According to the latest report from the blockbuster analysis company Chainalysis, Russia has surpassed its competitors to become Europe's largest cryptocurrency market by trading volume.
From July 2024 to June 2025, the value of cryptocurrency transactions in Russia will reach 376 billion USD, a sharp increase compared to 256.5 billion USD last year. This figure surpasses the UK with 273 billion USD, while Germany reached 219 billion USD, Ukraine 206.3 billion USD and France 180.1 billion USD.
Chainalysis said the growth was driven by the wave of transactions by large financial institutions and the rapid growth of the DeFi sector.
Transactions worth over $10 million in Russia rose 86% year-on-year, nearly double the average growth rate across Europe. DeFi activities in Russia, including transactions, lending and profitable investments in blockchain applications, have tripled since 2023.
Another important factor helping Russia rise is the appearance of the stablecoin A7A5 identified as the ruble. Launched in February, the currency became the first digital financial asset in Russia to be licensed for international payments, paving the way for import-export businesses to legalize cross-border transactions in cryptocurrency.
Russia is currently maintaining a cautious but somewhat open approach to cryptocurrencies. Although digital assets have not been recognized as a legal means of payment in the country, they are still allowed to be used for international transactions.
The Russian central bank also implemented a pilot mechanism for investors eligible to trade digital assets, while legalizing cryptocurrency mining, except in areas with power shortages, until 2031.

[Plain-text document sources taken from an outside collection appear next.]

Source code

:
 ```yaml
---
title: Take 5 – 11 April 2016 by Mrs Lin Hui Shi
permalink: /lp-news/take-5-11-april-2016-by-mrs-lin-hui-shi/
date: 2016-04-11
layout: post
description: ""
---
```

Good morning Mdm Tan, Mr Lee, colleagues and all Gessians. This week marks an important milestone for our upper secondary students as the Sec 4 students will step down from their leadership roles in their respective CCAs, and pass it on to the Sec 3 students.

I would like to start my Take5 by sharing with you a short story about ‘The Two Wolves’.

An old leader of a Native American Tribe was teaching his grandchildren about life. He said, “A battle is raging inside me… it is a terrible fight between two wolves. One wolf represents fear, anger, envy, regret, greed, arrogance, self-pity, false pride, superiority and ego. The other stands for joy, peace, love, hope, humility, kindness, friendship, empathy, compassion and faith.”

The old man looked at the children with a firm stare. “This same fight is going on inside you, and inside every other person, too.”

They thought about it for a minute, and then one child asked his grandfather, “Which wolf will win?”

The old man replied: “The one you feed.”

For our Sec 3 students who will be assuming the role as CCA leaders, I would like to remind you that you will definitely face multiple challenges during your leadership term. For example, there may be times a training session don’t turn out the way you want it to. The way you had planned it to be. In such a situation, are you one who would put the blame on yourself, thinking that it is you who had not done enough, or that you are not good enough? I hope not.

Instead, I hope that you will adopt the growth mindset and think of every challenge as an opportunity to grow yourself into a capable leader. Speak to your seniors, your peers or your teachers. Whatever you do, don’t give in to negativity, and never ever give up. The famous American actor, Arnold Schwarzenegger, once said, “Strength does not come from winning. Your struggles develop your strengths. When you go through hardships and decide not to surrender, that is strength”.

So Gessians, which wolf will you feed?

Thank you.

President Vladimir Putin called the completion of the legal framework for cryptocurrencies a "promising direction", and called for building a solid technological and legal foundation for both domestic and cross-border operations. However, the Russian Central Bank remains cautious.
At the Finopolis Forum, First Deputy Governor Vladimir Chistyukhin said that the new draft law on cryptocurrency investment is expected to be issued in 2026, which stipulates administrative and criminal sanctions for illegal circulation, while limiting investment to only qualified investors.